そして、年頃になったらわしの妻にしよう。」
・・・1行目と2行目はいいですよね。
3行目
「年頃になったらわしの妻にしよう。」
・・・コイツ、どんなエロゲやってるつもりなんだw
そして、ディアドラは砦の中に隔離されて美しい娘に育ちますが、砦の窓から見かけた戦士ノイシュを見て一目惚れ。
ディアドラはノイシュに猛烈アタックしますが、忠誠心に厚いノイシュは拒みます。
しかし、ディアドラはノイシュの両耳を掴んで
「わたしを連れてここから逃げられないのなら、この二つの耳は「不名誉」と「もの笑い」の印になるでしょう。」
と宣言されて、仕方なくディアドラを連れてスコットランドに逃亡します。
※ここだけ切り取ると、ディアドラも結構な性格してるなw
これに怒り狂った、コノール王は策略を練って、イーガンというファーンマグの王にノイシュを殺させます。

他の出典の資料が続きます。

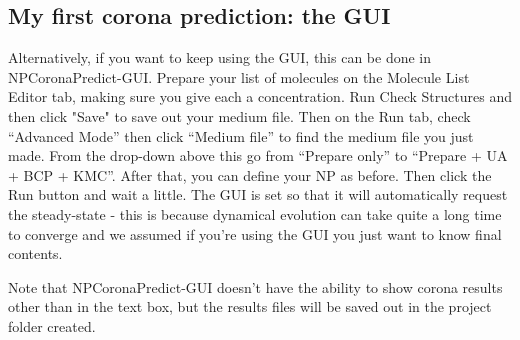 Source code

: \documentclass[10pt,a4paper,onecolumn]{report}
\begin{document}
\subsection{My first corona prediction: the GUI} \label{section:firstCoronaGUI}

Alternatively, if you want to keep using the GUI, this can be done in NPCoronaPredict-GUI. Prepare your list of molecules on the Molecule List Editor tab, making sure you give each a concentration. 
Run Check Structures and then click "Save" to save out your medium file.
 Then on the Run tab, check ``Advanced Mode'' then click ``Medium file'' to find the medium file you just made. 
From the drop-down above this go from ``Prepare only'' to ``Prepare + UA + BCP + KMC''. After that, you can define your NP as before. Then click the Run button and wait a little.
The GUI is set so that it will automatically request the steady-state - this is because dynamical evolution can take quite a long time to converge and we assumed if you're using the GUI you just want to know final contents.



Note that NPCoronaPredict-GUI doesn't have the ability to show corona results other than in the text box, but the results files will be saved out in the project folder created.
\end{document}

そしてディアドラは、縛られコノール王のところに連れて行かれます。
囚われの身となったディアドラ。
ある日、コノール王はディアドラに
「この世でお前が一番キライなものは何か?」
と聞きます。
もう、この時点で空気の読めない無能なヤツだなぁwとか思うんですが。
当然ディアドラは
「あなたです。」
と言います。
「そして、イーガンも。」
これを聞いたコノール王。
「なら1年間イーガンにお前をくれてやる。」
と言い出します。
そして、馬車に乗せられたディアドラはコノール王とイーガンの間に座らされ、嘲笑われます。
ディアドラはすくっと立ち上がり、馬車から飛び降りると、岩に頭を打ち付け死んでしまいました。
ディアドラが葬られた墓からは、イチイの木(↑の写真)が生えました。
一方、ノイシュの墓からもイチイの木が生えました。
2本の木は大きく育ち、互いの枝をからませ、しっかりと結びついて、引き離すことができなくなりました。
おしまい。
・・・かなり内容を省きましたが、こんなカンジの話しです。
なんだろう、読んでていて、かなり胸糞の悪い話しでした・・・。
コノール王について
今回のエピソードでコノール王は、ロリコンだし、性格が悪いし、全くいいところがありません。
が、登場人物の項でも書きましたが、神話上では偉大で、戦士としても優秀だった。として描かれています。
ケルト神話の英雄とされる神や人々は、光の部分と、闇の部分と多面性を持つことが多くて、今回のエピソードはコノール王の闇の面が出ているのだと思いました。
少し脱線しますが、もう少しコノール王について書きます。
彼はイエス・キリストとも縁があります。
彼の死因は、敵方から受けた「脳弾」と呼ばれる特殊な弾によるものなのですが、撃たれた時に即死したわけではありません。
「破片を取り除けば死ぬ」
と予言されて、彼はその弾を7年間放置したとあります。
イエス・キリストがゴルゴダの丘で磔刑にあった。
と聞いたコノール王は、激しい怒りに襲われ、あまりの怒りと興奮のために、頭の傷口が開き、脳弾の破片が外に飛び出し最期を迎えたそうです。
この時代、アイルランドにはキリスト教は伝わっていませんでした。
また、キリスト教では異教徒の魂は天国に行くことはないとされていましたが、コノール王の魂はイエス・キリストが天国に連れて行った。
と伝えられているそうです。
最後に
ということで、ディアドラの悲劇について紹介しました。
結果的にコノール・マック・ネッサ王に焦点をあてた記事になっちゃいましたがねw
そういえば、光の神ルーにも闇が垣間見えるエピソードがあります。
近々それについても、記事として取り上げたいです。
では、最後までお読みいただきありがとうございました。